Problem to solve
Copy every line below precisely, leaving nothing out.

Material provided
* * * * * * * * *

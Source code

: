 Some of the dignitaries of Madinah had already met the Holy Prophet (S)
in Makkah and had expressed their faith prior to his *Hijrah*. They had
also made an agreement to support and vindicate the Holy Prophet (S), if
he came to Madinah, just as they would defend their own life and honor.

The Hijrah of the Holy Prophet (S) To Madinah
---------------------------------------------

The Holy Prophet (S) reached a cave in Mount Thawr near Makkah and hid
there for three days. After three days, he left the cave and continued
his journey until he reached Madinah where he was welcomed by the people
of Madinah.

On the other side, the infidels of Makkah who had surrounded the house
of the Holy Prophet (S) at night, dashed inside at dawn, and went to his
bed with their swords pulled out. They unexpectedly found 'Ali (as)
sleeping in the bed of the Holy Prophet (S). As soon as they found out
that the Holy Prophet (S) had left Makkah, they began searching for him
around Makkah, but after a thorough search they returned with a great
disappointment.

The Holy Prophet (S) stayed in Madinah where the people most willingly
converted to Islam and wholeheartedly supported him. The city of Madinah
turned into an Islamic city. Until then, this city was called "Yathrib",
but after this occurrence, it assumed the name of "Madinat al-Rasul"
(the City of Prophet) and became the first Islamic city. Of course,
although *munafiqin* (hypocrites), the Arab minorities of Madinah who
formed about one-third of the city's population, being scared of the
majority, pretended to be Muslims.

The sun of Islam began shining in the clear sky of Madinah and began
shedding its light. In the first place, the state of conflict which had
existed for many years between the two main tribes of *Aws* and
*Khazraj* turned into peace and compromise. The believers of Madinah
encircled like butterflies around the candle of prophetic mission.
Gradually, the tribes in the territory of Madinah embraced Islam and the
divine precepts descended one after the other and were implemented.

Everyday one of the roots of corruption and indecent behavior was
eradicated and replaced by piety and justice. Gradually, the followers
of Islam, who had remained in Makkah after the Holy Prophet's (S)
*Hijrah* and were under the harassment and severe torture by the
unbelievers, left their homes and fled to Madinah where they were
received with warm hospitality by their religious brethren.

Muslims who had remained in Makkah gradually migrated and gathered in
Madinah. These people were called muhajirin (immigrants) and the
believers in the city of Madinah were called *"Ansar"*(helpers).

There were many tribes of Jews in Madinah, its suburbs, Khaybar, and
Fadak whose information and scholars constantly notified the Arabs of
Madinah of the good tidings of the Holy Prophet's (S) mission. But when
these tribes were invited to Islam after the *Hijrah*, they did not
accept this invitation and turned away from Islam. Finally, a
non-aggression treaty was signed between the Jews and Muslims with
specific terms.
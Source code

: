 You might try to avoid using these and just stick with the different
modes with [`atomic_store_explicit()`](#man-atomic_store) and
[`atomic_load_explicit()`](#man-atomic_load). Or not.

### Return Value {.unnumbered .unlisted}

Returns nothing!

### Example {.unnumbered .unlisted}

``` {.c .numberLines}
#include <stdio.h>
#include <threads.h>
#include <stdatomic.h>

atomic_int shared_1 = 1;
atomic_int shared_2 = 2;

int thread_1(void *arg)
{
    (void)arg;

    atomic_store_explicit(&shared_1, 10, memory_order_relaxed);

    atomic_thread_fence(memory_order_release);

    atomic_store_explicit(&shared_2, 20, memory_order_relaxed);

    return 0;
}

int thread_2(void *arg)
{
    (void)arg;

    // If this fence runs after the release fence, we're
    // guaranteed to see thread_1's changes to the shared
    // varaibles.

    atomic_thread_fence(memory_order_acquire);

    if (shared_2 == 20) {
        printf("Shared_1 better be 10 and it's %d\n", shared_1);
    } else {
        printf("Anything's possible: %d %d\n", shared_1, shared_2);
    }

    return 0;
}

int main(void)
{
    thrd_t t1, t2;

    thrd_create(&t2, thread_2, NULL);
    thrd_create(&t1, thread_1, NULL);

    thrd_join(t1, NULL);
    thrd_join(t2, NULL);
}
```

* * * * * * * * *

Task output
Source code

: Some of the dignitaries of Madinah had already met the Holy Prophet (S)
in Makkah and had expressed their faith prior to his *Hijrah*. They had
also made an agreement to support and vindicate the Holy Prophet (S), if
he came to Madinah, just as they would defend their own life and honor.

The Hijrah of the Holy Prophet (S) To Madinah
---------------------------------------------

The Holy Prophet (S) reached a cave in Mount Thawr near Makkah and hid
there for three days. After three days, he left the cave and continued
his journey until he reached Madinah where he was welcomed by the people
of Madinah.

On the other side, the infidels of Makkah who had surrounded the house
of the Holy Prophet (S) at night, dashed inside at dawn, and went to his
bed with their swords pulled out. They unexpectedly found 'Ali (as)
sleeping in the bed of the Holy Prophet (S). As soon as they found out
that the Holy Prophet (S) had left Makkah, they began searching for him
around Makkah, but after a thorough search they returned with a great
disappointment.

The Holy Prophet (S) stayed in Madinah where the people most willingly
converted to Islam and wholeheartedly supported him. The city of Madinah
turned into an Islamic city. Until then, this city was called "Yathrib",
but after this occurrence, it assumed the name of "Madinat al-Rasul"
(the City of Prophet) and became the first Islamic city. Of course,
although *munafiqin* (hypocrites), the Arab minorities of Madinah who
formed about one-third of the city's population, being scared of the
majority, pretended to be Muslims.

The sun of Islam began shining in the clear sky of Madinah and began
shedding its light. In the first place, the state of conflict which had
existed for many years between the two main tribes of *Aws* and
*Khazraj* turned into peace and compromise. The believers of Madinah
encircled like butterflies around the candle of prophetic mission.
Gradually, the tribes in the territory of Madinah embraced Islam and the
divine precepts descended one after the other and were implemented.

Everyday one of the roots of corruption and indecent behavior was
eradicated and replaced by piety and justice. Gradually, the followers
of Islam, who had remained in Makkah after the Holy Prophet's (S)
*Hijrah* and were under the harassment and severe torture by the
unbelievers, left their homes and fled to Madinah where they were
received with warm hospitality by their religious brethren.

Muslims who had remained in Makkah gradually migrated and gathered in
Madinah. These people were called muhajirin (immigrants) and the
believers in the city of Madinah were called *"Ansar"*(helpers).

There were many tribes of Jews in Madinah, its suburbs, Khaybar, and
Fadak whose information and scholars constantly notified the Arabs of
Madinah of the good tidings of the Holy Prophet's (S) mission. But when
these tribes were invited to Islam after the *Hijrah*, they did not
accept this invitation and turned away from Islam. Finally, a
non-aggression treaty was signed between the Jews and Muslims with
specific terms.
Source code

: You might try to avoid using these and just stick with the different
modes with [`atomic_store_explicit()`](#man-atomic_store) and
[`atomic_load_explicit()`](#man-atomic_load). Or not.

### Return Value {.unnumbered .unlisted}

Returns nothing!

### Example {.unnumbered .unlisted}

``` {.c .numberLines}
#include <stdio.h>
#include <threads.h>
#include <stdatomic.h>

atomic_int shared_1 = 1;
atomic_int shared_2 = 2;

int thread_1(void *arg)
{
    (void)arg;

    atomic_store_explicit(&shared_1, 10, memory_order_relaxed);

    atomic_thread_fence(memory_order_release);

    atomic_store_explicit(&shared_2, 20, memory_order_relaxed);

    return 0;
}

int thread_2(void *arg)
{
    (void)arg;

    // If this fence runs after the release fence, we're
    // guaranteed to see thread_1's changes to the shared
    // varaibles.

    atomic_thread_fence(memory_order_acquire);

    if (shared_2 == 20) {
        printf("Shared_1 better be 10 and it's %d\n", shared_1);
    } else {
        printf("Anything's possible: %d %d\n", shared_1, shared_2);
    }

    return 0;
}

int main(void)
{
    thrd_t t1, t2;

    thrd_create(&t2, thread_2, NULL);
    thrd_create(&t1, thread_1, NULL);

    thrd_join(t1, NULL);
    thrd_join(t2, NULL);
}
```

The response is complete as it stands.